Dataset entries:
----
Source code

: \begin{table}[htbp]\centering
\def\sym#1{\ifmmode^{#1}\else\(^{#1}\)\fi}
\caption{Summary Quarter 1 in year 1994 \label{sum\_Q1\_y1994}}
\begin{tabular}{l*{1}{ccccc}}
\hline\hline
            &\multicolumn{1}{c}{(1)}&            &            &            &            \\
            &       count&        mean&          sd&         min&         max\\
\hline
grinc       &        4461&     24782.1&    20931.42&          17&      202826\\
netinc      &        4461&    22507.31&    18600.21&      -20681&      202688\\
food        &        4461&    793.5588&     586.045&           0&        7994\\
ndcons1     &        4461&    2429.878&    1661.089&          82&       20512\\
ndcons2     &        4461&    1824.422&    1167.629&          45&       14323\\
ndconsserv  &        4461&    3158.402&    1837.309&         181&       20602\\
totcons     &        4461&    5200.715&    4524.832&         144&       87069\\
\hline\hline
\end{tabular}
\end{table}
----
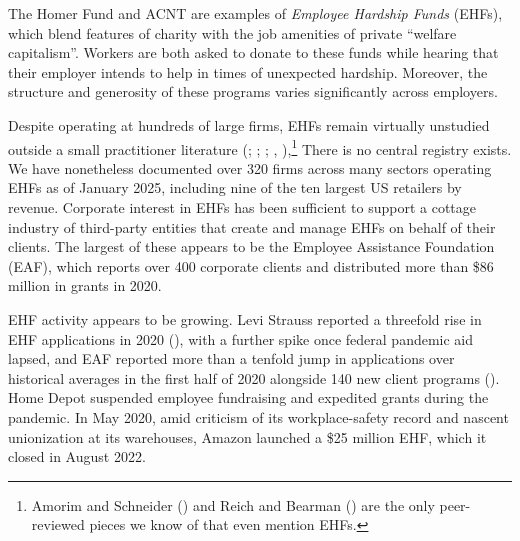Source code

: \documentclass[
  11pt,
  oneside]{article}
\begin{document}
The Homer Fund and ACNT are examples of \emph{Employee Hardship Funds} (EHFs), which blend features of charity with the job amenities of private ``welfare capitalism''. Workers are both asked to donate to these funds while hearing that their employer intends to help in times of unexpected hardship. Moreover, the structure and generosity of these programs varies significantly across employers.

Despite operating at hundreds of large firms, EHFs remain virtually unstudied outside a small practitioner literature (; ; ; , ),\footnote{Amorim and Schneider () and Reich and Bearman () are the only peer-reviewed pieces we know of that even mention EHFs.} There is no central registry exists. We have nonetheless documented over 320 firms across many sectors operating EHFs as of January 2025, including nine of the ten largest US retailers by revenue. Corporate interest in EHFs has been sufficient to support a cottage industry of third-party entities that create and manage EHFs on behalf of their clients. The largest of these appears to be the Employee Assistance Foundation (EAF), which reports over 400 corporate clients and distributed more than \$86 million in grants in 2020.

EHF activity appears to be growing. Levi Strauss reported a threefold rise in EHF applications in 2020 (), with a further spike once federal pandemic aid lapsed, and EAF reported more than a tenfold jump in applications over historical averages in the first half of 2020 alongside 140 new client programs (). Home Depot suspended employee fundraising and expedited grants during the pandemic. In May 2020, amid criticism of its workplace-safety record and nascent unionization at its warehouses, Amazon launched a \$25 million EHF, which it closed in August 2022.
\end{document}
----
> [What this task involves]:
Each line of the data that includes "table" should be copied.

> [Exercise output]:
: \begin{table}[htbp]\centering
\end{table}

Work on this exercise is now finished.